Broken Les Paul Peghead Repaired
Bryan Galloup’s repair notes: A broken-off peghead really upsets the guitar owner, but can be surprisingly easy to repair so it’s just as strong as new.
This broken Les Paul peghead wasn’t so bad after all!
This Les Paul belongs to a retired working musician who dug it out of the closet and decided to fix it up to start playing again. This guitar shows the wear of years of use and abuse. Other than the broken peghead there are a few other things he’d like to repair, including the removal of an extra output jack that somebody had installed.
This peghead is broken clean off, not just a fracture like some of the simpler breaks. In addition, there are some sections of binding missing, and under the fretbaord the neck is cracked.

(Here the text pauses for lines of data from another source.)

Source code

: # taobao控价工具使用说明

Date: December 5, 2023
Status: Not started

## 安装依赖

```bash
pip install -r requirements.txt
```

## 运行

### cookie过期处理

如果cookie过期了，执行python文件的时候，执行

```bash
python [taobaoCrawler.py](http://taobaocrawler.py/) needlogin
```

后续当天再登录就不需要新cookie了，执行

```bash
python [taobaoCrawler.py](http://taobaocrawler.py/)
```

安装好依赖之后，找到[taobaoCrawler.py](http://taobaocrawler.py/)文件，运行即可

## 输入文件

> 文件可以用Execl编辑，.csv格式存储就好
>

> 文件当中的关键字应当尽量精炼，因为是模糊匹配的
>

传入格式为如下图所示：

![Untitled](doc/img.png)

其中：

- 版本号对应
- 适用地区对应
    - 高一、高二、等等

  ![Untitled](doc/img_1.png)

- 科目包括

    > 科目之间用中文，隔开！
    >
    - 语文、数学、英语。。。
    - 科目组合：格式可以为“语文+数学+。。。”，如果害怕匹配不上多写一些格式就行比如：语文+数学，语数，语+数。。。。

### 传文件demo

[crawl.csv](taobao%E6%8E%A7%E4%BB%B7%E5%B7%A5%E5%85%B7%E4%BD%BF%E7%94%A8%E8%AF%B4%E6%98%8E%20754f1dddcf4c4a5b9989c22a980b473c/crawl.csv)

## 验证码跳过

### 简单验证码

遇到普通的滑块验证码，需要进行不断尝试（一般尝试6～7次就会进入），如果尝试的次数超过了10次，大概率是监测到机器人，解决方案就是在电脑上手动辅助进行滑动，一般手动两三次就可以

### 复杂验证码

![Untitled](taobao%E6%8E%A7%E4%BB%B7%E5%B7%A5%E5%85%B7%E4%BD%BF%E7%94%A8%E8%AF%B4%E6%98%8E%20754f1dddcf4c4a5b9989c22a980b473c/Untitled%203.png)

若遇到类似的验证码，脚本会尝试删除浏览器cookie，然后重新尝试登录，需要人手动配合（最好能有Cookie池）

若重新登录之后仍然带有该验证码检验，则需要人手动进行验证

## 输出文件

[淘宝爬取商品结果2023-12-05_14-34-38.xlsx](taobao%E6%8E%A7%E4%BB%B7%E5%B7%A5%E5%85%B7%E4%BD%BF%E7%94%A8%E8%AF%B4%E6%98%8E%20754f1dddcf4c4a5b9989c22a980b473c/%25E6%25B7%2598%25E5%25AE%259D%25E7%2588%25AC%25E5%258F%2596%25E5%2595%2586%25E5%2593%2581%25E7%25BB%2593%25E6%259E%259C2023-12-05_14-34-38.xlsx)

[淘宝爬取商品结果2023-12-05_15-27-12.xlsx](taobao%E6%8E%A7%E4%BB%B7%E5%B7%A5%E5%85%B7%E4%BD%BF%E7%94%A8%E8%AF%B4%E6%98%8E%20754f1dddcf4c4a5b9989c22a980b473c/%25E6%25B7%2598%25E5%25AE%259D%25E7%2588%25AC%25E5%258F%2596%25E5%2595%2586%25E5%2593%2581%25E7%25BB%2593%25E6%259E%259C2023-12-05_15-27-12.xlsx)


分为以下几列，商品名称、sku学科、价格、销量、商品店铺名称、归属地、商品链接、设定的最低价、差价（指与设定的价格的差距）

I first remove the tuners and truss rod hardware in preparation for repair.
I use West Systems epoxy for most of my broken peg head repairs (fig 5). This is a slow curing epoxy that gives me plenty of working time when realigning the broken sections.

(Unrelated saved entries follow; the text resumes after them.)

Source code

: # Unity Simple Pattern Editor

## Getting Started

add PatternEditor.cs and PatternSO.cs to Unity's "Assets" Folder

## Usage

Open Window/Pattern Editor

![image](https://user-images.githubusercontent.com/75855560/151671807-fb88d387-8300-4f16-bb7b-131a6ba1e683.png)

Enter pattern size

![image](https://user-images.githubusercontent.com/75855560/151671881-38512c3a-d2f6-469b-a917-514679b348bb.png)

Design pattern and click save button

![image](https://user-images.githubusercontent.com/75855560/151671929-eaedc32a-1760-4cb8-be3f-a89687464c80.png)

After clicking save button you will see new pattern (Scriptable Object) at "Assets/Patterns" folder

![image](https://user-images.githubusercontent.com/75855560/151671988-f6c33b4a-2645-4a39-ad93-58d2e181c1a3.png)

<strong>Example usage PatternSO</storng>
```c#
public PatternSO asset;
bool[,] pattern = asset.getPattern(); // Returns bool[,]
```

I work into all cracks and both broken sections of the peghead.
I work both sections back together trying to feel when small fingers of broken wood fit back together like a puzzle.

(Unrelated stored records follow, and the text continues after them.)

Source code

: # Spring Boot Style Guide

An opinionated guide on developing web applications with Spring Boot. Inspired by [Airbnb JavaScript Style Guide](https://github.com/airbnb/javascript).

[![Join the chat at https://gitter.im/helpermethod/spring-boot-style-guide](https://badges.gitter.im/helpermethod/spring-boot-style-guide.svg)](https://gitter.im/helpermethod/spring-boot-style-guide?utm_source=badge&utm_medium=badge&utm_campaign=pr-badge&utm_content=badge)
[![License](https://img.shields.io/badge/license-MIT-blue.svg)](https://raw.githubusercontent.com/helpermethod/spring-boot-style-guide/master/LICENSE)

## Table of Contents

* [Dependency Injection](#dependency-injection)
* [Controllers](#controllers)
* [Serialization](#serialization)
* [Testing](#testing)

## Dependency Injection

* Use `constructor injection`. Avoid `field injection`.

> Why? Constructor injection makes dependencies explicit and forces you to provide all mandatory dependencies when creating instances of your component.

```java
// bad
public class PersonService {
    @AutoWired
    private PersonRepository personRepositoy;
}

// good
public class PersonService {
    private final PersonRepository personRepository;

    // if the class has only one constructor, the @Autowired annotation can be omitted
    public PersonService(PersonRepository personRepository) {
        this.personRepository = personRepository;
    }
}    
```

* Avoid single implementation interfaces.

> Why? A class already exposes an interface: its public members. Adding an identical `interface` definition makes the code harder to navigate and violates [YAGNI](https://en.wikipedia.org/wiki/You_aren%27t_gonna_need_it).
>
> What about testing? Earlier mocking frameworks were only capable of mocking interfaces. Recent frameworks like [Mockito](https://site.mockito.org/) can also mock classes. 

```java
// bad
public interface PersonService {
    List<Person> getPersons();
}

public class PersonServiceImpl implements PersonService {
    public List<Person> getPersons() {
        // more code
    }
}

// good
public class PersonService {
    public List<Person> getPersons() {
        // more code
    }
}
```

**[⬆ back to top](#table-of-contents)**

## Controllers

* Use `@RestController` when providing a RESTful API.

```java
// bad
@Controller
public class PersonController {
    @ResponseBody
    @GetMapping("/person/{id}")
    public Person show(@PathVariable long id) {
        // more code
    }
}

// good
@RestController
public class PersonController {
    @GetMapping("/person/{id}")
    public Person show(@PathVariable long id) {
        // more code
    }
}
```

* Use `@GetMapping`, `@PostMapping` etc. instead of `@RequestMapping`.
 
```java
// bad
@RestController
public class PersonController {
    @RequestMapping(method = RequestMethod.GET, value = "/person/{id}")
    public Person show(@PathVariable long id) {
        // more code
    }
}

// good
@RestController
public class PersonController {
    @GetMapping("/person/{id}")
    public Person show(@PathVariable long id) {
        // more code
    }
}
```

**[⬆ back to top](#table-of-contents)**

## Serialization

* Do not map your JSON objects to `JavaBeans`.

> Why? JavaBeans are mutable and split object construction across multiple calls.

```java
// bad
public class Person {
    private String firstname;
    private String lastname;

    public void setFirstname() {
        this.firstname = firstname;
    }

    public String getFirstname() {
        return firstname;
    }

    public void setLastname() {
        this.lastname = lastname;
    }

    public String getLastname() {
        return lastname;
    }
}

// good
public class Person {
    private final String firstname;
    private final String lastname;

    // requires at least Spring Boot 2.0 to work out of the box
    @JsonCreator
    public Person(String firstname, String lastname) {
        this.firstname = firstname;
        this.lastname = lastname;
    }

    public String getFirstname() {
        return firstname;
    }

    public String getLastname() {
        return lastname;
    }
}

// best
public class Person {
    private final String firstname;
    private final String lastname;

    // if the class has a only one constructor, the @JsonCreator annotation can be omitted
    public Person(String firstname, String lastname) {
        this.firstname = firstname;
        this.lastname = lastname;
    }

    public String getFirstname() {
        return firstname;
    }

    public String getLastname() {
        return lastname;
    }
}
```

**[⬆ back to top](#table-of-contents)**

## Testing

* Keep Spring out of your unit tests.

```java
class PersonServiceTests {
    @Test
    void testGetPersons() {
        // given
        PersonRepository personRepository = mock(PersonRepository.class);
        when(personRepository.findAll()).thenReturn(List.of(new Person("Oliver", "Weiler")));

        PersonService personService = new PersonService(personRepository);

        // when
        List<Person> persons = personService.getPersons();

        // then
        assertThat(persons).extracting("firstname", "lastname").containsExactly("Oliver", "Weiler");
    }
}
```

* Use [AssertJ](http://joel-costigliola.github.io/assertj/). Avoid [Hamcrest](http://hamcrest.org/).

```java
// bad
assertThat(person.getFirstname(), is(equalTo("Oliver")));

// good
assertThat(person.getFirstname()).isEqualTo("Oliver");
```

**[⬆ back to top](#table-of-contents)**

Once in place, I use two flat cauls and two clamps to lightly clamp it together and watch to make sure it doesn’t slip.
When I’m sure it’s secure and straight, I finish clamping into position. This is a slow-curing epoxy that will need a full twelve hours to secure the peghead, so I’ll let it set overnight.
The binding slot is in good shape. To replace the binding and perflings I measure the width of each perfling and choose binding material of about the same width and height.
This material I chose was some Boltron strips I had on hand. They were about .005 wider than the binding I’m replacing, so I simply scraped them down to width.
I glue the binding into place with Duco cement. A piece of Teflon and tape holds them in place.
I file the binding flat so I can see that the joint fits well, then I tape the binding in place and float it with cynoacrolate.
I file the excess glue and binding flush…
…and scrape the binding to shape. I inspect the entire peghead for imperfections and sand it to a 230-grit finish—down to about the fifth fret.
In preparation for finishing, I mask off the fretboard and the binding on the neck to protect them from black spray during the touch-up. I chose to leave the peghead bindings uncovered, and scrape them clean after spraying.
The last step is to Scotch-Bright the area to prep it for receiving the new finish.
I spray black over the repaired areas, then pull the tape off the bindings and scrape the peghead bindings clean.
I spray 4 coats of clear lacquer to seal the black in and airbrush a golden tint to match the aged look on the body bindings.
Once I was happy with the color match I finished the spraying process with eight coats of clear lacquer.
After a one-week curing period I wet-sanded with 1000-grit paper and buff it to a high gloss sheen.
I now clean and polish the entire guitar and reinstall the hardware. Once I finish the new nut and set up the guitar, this repair is complete — and it looks great.
The binding looks so good I couldn’t even tell it was repaired and the back shows no sign of the fracture!